Departamento de Bioquímica e Imunologia, Instituto de Ciências Biológicas, Universidade Federal de Minas Gerais, Belo Horizonte, MG, Brazil.
Instituto de Ensino e Pesquisa da Santa Casa de BH, Belo Horizonte, MG, Brazil.
Dis Markers. 2019 Jul 1;2019:7676189. doi: 10.1155/2019/7676189. eCollection 2019.

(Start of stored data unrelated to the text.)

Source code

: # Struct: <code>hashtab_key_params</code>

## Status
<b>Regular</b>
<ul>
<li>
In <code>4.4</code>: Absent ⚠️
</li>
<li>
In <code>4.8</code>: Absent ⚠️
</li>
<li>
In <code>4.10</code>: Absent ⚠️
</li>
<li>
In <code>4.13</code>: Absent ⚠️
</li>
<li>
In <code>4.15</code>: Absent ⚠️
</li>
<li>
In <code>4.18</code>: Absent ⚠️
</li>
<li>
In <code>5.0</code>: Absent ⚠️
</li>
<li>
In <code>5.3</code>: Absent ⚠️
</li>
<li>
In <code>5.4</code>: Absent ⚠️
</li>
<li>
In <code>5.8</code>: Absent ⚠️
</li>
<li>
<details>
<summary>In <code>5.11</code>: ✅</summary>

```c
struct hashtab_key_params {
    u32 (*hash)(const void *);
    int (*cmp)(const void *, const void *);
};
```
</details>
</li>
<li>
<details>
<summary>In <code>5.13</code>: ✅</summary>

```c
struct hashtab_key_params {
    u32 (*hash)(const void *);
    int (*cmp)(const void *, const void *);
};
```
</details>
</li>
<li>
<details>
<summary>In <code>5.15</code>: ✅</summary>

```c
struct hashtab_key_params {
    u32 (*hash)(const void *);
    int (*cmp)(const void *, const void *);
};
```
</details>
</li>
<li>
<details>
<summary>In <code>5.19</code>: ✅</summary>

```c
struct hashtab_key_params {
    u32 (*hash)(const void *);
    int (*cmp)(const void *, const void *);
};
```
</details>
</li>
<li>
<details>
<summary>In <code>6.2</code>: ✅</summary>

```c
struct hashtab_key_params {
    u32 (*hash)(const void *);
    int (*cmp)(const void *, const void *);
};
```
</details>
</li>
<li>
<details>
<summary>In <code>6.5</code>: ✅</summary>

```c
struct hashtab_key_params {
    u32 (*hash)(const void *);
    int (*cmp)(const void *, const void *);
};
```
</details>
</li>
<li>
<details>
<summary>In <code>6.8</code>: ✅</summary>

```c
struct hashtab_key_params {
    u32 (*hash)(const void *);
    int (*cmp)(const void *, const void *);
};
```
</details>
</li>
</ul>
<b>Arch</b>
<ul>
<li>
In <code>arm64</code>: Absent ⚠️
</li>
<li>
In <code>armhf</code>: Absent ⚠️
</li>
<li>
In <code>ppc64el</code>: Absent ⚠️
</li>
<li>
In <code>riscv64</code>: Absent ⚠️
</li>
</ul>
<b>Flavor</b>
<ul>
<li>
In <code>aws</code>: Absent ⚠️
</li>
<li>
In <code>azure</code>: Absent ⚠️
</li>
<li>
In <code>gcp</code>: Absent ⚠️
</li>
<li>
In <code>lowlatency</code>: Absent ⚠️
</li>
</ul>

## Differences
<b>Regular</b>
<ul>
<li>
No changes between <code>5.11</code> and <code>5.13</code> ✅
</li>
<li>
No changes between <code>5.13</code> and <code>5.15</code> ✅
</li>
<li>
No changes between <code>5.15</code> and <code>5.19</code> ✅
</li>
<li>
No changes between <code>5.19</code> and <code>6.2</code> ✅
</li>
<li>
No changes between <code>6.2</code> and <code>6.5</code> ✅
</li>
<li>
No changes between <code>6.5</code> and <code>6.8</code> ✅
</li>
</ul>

ST-segment elevation myocardial infarction (STEMI) is the most severe form of myocardial infarction (MI) and the main contributor to morbidity and mortality caused by MI worldwide. Frequently, STEMI is caused by complete and persistent occlusion of a coronary artery by a blood clot, which promotes heart damage. STEMI impairment triggers changes in gene transcription, protein expression, and metabolite concentrations, which grants a biosignature to the heart dysfunction. There is a major interest in identifying novel biomarkers that could improve the diagnosis of STEMI. In this study, the phenotypic characterization of STEMI patients ( = 15) and healthy individuals ( = 19) was performed, using a target metabolomics approach. Plasma samples were analyzed by UPLC-MS/MS (ultra-high-performance liquid chromatography-tandem mass spectrometry) and FIA-MS (MS-based flow injection analysis). The goal was to identify novel plasma biomarkers and metabolic signatures underlying STEMI. Concentrations of phosphatidylcholines, lysophosphatidylcholines, sphingomyelins, and biogenic amines were altered in STEMI patients in relation to healthy subjects. Also, after multivariate analysis, it was possible to identify alterations in the glycerophospholipids, alpha-linolenic acid, and sphingolipid metabolisms in STEMI patients.
ST 段抬高型心肌梗死(STEMI)是心肌梗死(MI)中最严重的一种形式,也是全球范围内由 MI 引起发病率和死亡率的主要原因。通常,STEMI 是由血凝块完全和持续阻塞冠状动脉引起的,这会导致心脏损伤。STEMI 损伤会引发基因转录、蛋白质表达和代谢物浓度的变化,为心脏功能障碍提供生物标志物。人们对识别新的生物标志物以改善 STEMI 的诊断非常感兴趣。在这项研究中,使用靶向代谢组学方法对 STEMI 患者(n=15)和健康个体(n=19)进行了表型特征分析。通过 UPLC-MS/MS(超高效液相色谱-串联质谱)和 FIA-MS(基于 MS 的流动注射分析)分析血浆样本。目的是确定 STEMI 患者的新型血浆生物标志物和代谢特征。与健康个体相比,STEMI 患者的磷脂酰胆碱、溶血磷脂酰胆碱、神经鞘磷脂和生物胺浓度发生了变化。此外,经过多元分析,还可以确定 STEMI 患者甘油磷脂、α-亚麻酸和鞘脂代谢的变化。